The polar metabolite dataset contains 784 samples and 83 metabolites.


In [36]:
# check name of Polar chemicals, they seem to be negative polar metablites
idxPol = findall(x -> [x] ⊆ dfPolarMetabo.CompID, dfRefMetabo.CompID);
dfRefMetabo.Biochemical[idxPol];

Polar dataset contains negative polar metabolites.

### Positive Early

Filter `dfPosEarlyMetabo` sample according to the individuals dataframe `dfIndividuals`:

[Polar molecules elute earlier and nonpolar molecules later.](https://www.sciencedirect.com/topics/immunology-and-microbiology/metabolome-analysis)

#### Keep complete cases

In [37]:
dfPosEarlyMetabo = keepComplete(dfPosEarlyMetabo, dfIndividuals, dfRefMetabo; sampleCol=  :SampleID);

#### Save filtered sample positive early metabolites levels dataset:

In [38]:
filePosEarly = joinpath(@__DIR__,"..","..","data","processed","COPDGene","posEarlyMeta.csv");
dfPosEarlyMetabo |> CSV.write(filePosEarly);

In [39]:
println("The positive early metabolite dataset contains $(size(dfPosEarlyMetabo, 2)-1) samples and $(size(dfPosEarlyMetabo, 1)) metabolites.")
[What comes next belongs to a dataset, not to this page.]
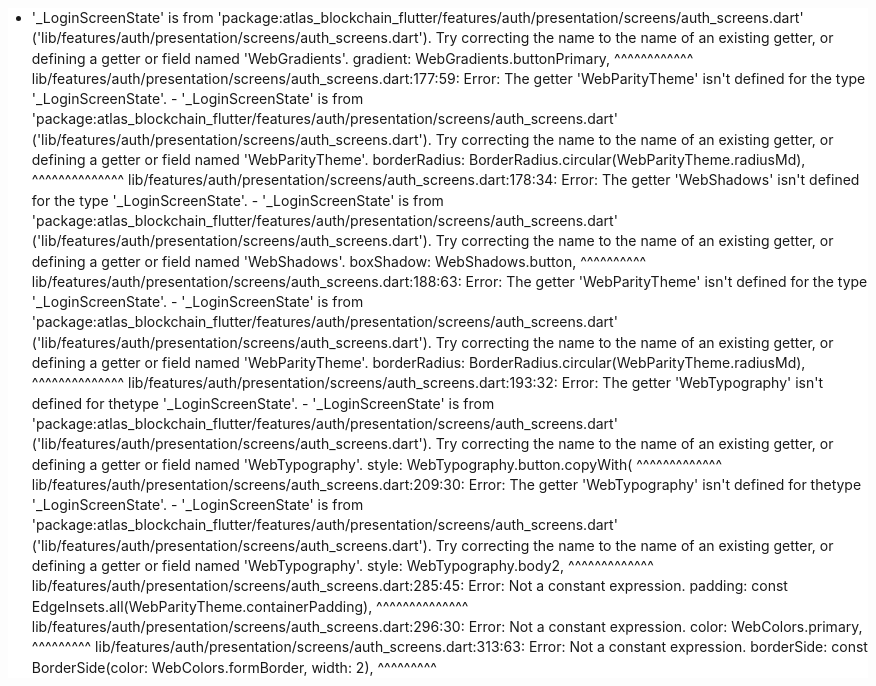 - '_LoginScreenState' is from 'package:atlas_blockchain_flutter/features/auth/presentation/screens/auth_screens.dart'   ('lib/features/auth/presentation/screens/auth_screens.dart').                                                          Try correcting the name to the name of an existing getter, or defining a getter or field named 'WebGradients'.                                gradient: WebGradients.buttonPrimary,                                                                                             ^^^^^^^^^^^^                                                                            lib/features/auth/presentation/screens/auth_screens.dart:177:59: Error: The getter 'WebParityTheme' isn't defined for   the type '_LoginScreenState'.                                                                                            - '_LoginScreenState' is from 'package:atlas_blockchain_flutter/features/auth/presentation/screens/auth_screens.dart'   ('lib/features/auth/presentation/screens/auth_screens.dart').                                                          Try correcting the name to the name of an existing getter, or defining a getter or field named 'WebParityTheme'.                              borderRadius: BorderRadius.circular(WebParityTheme.radiusMd),                                                                                               ^^^^^^^^^^^^^^                                                lib/features/auth/presentation/screens/auth_screens.dart:178:34: Error: The getter 'WebShadows' isn't defined for the   type '_LoginScreenState'.                                                                                                - '_LoginScreenState' is from 'package:atlas_blockchain_flutter/features/auth/presentation/screens/auth_screens.dart'   ('lib/features/auth/presentation/screens/auth_screens.dart').                                                          Try correcting the name to the name of an existing getter, or defining a getter or field named 'WebShadows'.                                  boxShadow: WebShadows.button,                                                                                                      ^^^^^^^^^^                                                                             lib/features/auth/presentation/screens/auth_screens.dart:188:63: Error: The getter 'WebParityTheme' isn't defined for   the type '_LoginScreenState'.                                                                                            - '_LoginScreenState' is from 'package:atlas_blockchain_flutter/features/auth/presentation/screens/auth_screens.dart'   ('lib/features/auth/presentation/screens/auth_screens.dart').                                                          Try correcting the name to the name of an existing getter, or defining a getter or field named 'WebParityTheme'.                                  borderRadius: BorderRadius.circular(WebParityTheme.radiusMd),                                                                                               ^^^^^^^^^^^^^^                                            lib/features/auth/presentation/screens/auth_screens.dart:193:32: Error: The getter 'WebTypography' isn't defined for thetype '_LoginScreenState'.                                                                                                - '_LoginScreenState' is from 'package:atlas_blockchain_flutter/features/auth/presentation/screens/auth_screens.dart'   ('lib/features/auth/presentation/screens/auth_screens.dart').                                                          Try correcting the name to the name of an existing getter, or defining a getter or field named 'WebTypography'.                                 style: WebTypography.button.copyWith(                                                                                          ^^^^^^^^^^^^^                                                                            lib/features/auth/presentation/screens/auth_screens.dart:209:30: Error: The getter 'WebTypography' isn't defined for thetype '_LoginScreenState'.                                                                                                - '_LoginScreenState' is from 'package:atlas_blockchain_flutter/features/auth/presentation/screens/auth_screens.dart'   ('lib/features/auth/presentation/screens/auth_screens.dart').                                                          Try correcting the name to the name of an existing getter, or defining a getter or field named 'WebTypography'.                               style: WebTypography.body2,                                                                                                    ^^^^^^^^^^^^^                                                                              lib/features/auth/presentation/screens/auth_screens.dart:285:45: Error: Not a constant expression.                                    padding: const EdgeInsets.all(WebParityTheme.containerPadding),                                                                                       ^^^^^^^^^^^^^^                                                              lib/features/auth/presentation/screens/auth_screens.dart:296:30: Error: Not a constant expression.                                            color: WebColors.primary,                                                                                                      ^^^^^^^^^                                                                                  lib/features/auth/presentation/screens/auth_screens.dart:313:63: Error: Not a constant expression.                                                borderSide: const BorderSide(color: WebColors.formBorder, width: 2),                                                                                        ^^^^^^^^^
The positive early metabolite dataset contains 784 samples and 319 metabolites.


### Positive Late

Filter `dfPosLateMetabo` sample according to the individuals dataframe `dfIndividuals`:

[Polar molecules elute earlier and nonpolar molecules later.](https://www.sciencedirect.com/topics/immunology-and-microbiology/metabolome-analysis)

#### Keep complete cases

In [40]:
dfPosLateMetabo = keepComplete(dfPosLateMetabo, dfIndividuals, dfRefMetabo; sampleCol=  :SampleID);

#### Save filtered sample positive late metabolites levels dataset:

In [41]:
filePosLate = joinpath(@__DIR__,"..","..","data","processed","COPDGene","posLateMeta.csv");
dfPosLateMetabo |> CSV.write(filePosLate);

In [42]:
println("The positive late metabolite dataset contains $(size(dfPosLateMetabo, 2)-1) samples and $(size(dfPosLateMetabo, 1)) metabolites.")

The positive late metabolite dataset contains 784 samples and 251 metabolites.